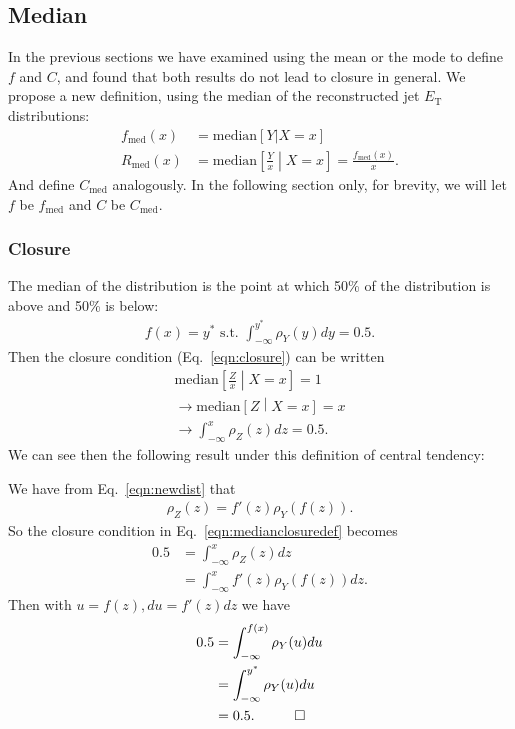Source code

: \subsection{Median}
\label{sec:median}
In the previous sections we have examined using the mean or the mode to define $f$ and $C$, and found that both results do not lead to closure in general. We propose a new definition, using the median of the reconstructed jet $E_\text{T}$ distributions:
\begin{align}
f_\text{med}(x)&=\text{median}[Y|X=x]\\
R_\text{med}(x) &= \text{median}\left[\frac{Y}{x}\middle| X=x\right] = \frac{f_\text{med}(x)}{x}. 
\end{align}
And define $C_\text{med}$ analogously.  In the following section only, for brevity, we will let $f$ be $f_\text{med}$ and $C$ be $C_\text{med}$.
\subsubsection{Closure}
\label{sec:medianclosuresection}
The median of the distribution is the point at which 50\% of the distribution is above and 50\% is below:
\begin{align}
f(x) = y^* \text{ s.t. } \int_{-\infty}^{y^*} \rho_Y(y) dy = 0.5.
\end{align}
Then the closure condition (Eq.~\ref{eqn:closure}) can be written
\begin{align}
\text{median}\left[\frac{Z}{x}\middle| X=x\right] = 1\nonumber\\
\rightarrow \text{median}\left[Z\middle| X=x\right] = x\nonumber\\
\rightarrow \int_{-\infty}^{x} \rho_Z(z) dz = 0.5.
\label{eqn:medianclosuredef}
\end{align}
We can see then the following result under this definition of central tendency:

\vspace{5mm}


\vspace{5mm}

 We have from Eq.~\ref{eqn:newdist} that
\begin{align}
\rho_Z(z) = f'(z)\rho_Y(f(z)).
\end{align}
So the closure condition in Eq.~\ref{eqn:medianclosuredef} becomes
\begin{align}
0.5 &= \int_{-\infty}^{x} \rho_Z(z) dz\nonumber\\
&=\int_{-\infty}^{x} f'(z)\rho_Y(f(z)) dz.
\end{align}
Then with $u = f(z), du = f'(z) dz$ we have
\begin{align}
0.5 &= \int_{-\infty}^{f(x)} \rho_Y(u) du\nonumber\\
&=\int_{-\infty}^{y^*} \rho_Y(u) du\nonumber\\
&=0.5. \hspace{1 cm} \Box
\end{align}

+ + + +

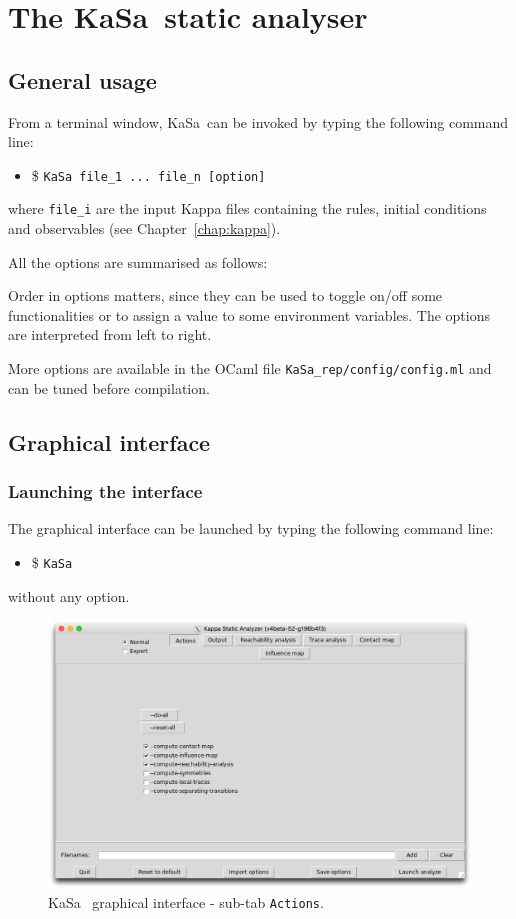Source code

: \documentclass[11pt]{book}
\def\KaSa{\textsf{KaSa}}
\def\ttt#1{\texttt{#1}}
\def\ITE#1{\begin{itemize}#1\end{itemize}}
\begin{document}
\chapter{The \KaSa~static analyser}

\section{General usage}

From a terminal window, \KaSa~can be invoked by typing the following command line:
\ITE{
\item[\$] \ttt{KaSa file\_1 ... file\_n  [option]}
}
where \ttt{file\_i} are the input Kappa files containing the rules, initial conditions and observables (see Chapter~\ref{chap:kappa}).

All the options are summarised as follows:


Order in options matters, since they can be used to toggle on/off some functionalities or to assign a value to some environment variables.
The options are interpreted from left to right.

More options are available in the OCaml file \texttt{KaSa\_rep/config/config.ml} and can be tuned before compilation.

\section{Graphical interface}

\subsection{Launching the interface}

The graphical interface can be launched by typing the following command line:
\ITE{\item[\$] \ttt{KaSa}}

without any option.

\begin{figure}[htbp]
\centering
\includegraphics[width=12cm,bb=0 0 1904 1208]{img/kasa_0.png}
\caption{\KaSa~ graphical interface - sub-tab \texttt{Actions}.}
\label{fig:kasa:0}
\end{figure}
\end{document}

+ + + +

What the task asks
Whenever a line in the listing above includes the word "texttt", return that line.

Written answer
\def\ttt#1{\texttt{#1}}
More options are available in the OCaml file \texttt{KaSa\_rep/config/config.ml} and can be tuned before compilation.
\caption{\KaSa~ graphical interface - sub-tab \texttt{Actions}.}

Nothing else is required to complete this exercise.